→ **Exercise brief**: Go through the records and report each line in which the word "made" occurs.

→ **Data for analysis**:
+++

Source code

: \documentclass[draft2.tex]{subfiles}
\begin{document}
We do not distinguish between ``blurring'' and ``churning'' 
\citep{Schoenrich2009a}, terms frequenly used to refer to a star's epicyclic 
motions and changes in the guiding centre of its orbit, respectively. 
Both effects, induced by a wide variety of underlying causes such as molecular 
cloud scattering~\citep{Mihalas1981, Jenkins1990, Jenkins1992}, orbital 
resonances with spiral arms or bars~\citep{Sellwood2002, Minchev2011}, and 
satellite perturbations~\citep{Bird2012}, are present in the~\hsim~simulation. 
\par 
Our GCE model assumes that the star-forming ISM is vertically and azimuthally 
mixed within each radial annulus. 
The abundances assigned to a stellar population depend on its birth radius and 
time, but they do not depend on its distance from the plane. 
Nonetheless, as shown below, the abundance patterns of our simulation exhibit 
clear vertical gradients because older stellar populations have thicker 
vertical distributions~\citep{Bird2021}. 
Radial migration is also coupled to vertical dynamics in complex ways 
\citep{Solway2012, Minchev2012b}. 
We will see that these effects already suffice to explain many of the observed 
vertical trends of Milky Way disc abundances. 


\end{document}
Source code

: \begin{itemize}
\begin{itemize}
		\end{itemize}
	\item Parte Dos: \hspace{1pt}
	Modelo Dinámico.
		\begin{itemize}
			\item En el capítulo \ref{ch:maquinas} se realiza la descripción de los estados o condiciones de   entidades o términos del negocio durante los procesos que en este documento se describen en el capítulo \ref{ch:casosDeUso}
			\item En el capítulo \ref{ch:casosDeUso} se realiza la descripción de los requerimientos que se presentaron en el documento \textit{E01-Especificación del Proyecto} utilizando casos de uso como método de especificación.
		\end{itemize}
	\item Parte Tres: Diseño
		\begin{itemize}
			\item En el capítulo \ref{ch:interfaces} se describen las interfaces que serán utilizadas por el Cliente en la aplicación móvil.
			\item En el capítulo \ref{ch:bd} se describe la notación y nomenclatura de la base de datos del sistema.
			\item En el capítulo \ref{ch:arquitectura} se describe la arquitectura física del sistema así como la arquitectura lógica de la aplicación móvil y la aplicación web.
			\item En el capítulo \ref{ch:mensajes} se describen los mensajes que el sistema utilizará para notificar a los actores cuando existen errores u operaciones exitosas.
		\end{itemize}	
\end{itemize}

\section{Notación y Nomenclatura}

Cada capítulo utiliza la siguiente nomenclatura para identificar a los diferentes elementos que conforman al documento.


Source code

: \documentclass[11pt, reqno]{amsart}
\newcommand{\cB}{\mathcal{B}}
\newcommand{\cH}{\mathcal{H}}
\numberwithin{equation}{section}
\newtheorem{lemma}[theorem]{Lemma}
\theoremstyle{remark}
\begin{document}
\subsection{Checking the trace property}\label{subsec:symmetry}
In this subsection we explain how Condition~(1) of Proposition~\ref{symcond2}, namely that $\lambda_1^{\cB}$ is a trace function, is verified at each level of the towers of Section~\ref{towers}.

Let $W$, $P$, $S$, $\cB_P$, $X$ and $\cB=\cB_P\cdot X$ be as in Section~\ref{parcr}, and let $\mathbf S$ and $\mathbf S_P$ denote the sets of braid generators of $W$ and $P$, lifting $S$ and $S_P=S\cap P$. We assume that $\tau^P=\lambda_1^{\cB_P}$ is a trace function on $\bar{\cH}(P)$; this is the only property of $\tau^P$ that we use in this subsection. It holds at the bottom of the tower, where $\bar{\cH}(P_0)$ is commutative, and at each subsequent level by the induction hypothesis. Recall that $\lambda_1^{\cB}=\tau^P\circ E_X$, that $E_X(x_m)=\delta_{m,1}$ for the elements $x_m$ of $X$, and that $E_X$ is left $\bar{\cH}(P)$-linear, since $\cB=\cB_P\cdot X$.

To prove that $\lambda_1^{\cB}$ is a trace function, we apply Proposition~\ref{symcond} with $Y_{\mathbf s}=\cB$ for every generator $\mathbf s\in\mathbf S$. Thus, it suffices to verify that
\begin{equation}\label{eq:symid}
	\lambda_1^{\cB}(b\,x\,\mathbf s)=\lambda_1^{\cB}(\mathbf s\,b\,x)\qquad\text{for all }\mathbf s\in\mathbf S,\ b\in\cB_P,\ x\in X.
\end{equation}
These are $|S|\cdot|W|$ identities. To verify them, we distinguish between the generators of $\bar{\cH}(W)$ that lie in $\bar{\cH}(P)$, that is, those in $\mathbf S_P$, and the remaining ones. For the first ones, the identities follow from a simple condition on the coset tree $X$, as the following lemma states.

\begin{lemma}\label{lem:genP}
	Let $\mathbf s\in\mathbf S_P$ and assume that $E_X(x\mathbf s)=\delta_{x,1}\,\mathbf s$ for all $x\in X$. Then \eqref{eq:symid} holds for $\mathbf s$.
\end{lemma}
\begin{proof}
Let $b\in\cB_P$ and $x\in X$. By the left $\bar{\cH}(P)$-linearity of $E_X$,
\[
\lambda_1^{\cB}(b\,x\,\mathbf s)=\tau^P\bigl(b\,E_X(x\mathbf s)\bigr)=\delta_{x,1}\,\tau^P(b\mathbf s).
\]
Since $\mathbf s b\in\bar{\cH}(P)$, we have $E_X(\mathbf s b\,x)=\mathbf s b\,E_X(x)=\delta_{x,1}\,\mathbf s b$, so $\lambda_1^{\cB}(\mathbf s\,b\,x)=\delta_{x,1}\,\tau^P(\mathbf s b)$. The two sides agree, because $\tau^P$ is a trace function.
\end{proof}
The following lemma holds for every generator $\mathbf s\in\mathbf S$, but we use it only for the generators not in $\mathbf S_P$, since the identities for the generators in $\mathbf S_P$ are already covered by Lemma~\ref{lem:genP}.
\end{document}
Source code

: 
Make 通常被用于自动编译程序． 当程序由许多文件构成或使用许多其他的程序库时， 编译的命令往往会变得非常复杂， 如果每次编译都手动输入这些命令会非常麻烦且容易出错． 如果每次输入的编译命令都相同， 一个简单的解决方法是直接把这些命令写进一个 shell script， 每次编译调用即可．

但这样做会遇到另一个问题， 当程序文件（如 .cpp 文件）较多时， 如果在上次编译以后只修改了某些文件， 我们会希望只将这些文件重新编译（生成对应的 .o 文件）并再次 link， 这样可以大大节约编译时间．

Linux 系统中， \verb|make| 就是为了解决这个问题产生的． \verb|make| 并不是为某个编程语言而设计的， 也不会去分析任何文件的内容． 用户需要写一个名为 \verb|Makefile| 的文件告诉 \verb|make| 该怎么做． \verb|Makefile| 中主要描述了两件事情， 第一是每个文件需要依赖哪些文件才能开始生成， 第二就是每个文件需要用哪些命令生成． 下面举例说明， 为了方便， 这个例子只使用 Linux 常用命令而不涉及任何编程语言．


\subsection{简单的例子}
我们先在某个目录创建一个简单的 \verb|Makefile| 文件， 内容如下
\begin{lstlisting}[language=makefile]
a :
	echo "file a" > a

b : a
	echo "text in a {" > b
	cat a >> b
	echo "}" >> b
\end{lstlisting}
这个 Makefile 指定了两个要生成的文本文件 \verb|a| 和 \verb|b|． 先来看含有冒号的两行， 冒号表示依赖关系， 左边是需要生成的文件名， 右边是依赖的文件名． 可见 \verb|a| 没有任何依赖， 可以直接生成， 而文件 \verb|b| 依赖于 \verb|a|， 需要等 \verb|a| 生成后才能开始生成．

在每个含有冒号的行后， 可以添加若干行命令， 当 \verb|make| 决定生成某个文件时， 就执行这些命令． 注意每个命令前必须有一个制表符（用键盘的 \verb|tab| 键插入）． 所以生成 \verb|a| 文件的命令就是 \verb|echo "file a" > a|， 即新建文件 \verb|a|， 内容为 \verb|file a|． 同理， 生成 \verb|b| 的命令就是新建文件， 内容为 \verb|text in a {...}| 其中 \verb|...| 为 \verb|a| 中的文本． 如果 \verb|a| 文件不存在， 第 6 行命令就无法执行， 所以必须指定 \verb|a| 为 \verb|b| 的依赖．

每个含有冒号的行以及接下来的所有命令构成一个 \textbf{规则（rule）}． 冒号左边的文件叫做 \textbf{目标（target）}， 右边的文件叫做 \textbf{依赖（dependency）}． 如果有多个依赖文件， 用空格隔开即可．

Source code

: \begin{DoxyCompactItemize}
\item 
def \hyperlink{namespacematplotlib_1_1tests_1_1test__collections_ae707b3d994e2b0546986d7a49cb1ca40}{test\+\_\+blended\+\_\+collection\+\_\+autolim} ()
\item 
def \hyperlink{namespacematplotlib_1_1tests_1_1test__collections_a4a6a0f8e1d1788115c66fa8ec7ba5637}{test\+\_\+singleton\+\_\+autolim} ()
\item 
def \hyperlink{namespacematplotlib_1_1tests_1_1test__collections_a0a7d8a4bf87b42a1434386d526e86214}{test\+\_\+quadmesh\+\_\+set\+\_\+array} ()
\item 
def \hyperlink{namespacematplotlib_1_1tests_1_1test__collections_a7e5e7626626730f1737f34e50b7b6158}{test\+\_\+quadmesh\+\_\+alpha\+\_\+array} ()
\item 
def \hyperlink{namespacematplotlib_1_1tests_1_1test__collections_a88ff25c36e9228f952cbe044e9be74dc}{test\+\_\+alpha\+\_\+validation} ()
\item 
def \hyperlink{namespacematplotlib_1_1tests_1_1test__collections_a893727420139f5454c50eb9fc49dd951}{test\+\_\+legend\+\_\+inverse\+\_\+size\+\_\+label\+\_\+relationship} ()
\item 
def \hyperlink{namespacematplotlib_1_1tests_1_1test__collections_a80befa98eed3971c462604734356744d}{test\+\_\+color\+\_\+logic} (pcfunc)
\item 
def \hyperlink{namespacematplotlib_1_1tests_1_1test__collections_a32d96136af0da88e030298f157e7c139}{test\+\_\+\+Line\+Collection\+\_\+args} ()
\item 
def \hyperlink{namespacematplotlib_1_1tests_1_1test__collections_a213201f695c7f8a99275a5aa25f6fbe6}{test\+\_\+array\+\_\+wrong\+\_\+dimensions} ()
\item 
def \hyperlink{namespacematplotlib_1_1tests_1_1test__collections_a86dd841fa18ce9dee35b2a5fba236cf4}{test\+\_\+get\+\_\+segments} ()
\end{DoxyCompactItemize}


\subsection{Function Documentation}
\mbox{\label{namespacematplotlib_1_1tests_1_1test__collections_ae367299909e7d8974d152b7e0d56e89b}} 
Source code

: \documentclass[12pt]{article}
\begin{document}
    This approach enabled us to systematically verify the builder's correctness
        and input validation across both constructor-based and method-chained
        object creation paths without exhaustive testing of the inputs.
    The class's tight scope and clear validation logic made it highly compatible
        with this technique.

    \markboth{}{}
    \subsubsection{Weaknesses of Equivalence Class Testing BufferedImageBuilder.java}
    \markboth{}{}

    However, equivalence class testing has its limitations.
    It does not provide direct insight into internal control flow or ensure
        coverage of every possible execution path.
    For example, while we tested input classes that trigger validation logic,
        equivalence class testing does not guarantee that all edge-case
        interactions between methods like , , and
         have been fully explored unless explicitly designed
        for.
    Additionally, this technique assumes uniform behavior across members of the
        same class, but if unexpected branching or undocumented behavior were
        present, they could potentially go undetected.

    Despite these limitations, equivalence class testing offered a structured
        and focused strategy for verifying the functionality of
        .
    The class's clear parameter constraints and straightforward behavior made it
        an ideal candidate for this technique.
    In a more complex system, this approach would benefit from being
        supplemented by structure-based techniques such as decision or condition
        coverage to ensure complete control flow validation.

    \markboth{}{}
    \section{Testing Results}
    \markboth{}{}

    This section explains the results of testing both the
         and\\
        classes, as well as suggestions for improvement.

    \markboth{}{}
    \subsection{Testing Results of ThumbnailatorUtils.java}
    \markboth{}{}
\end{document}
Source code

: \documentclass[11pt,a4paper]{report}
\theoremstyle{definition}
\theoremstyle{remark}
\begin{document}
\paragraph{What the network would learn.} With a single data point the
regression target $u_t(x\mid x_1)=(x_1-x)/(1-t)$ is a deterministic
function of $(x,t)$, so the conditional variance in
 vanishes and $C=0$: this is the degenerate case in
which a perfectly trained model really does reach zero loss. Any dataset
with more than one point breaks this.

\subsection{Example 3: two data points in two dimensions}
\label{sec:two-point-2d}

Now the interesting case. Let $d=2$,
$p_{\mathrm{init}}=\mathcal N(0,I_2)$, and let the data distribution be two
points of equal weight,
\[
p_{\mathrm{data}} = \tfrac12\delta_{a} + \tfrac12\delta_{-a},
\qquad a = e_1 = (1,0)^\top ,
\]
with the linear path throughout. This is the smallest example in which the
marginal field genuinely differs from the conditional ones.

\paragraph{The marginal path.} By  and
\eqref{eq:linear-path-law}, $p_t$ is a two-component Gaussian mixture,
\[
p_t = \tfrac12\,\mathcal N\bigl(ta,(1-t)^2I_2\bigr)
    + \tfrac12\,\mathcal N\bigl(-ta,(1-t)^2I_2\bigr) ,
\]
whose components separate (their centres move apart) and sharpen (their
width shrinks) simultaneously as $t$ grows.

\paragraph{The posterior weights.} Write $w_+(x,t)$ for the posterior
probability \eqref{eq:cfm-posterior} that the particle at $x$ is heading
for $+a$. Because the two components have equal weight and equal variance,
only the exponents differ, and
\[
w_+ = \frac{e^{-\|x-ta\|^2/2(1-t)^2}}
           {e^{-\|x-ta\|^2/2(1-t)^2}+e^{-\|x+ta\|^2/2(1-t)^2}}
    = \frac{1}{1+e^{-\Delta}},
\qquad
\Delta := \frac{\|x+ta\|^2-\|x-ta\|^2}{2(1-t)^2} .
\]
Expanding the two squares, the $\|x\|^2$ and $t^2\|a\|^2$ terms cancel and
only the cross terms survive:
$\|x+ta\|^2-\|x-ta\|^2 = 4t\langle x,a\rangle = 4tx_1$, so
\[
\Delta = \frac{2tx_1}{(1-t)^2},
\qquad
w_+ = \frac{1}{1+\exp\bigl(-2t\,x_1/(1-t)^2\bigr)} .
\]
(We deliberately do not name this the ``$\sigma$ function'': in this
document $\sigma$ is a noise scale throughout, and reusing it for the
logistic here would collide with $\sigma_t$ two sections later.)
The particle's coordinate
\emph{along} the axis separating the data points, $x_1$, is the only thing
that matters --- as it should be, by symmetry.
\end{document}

+++

→ **Your solution**:
    The class's tight scope and clear validation logic made it highly compatible
    The class's clear parameter constraints and straightforward behavior made it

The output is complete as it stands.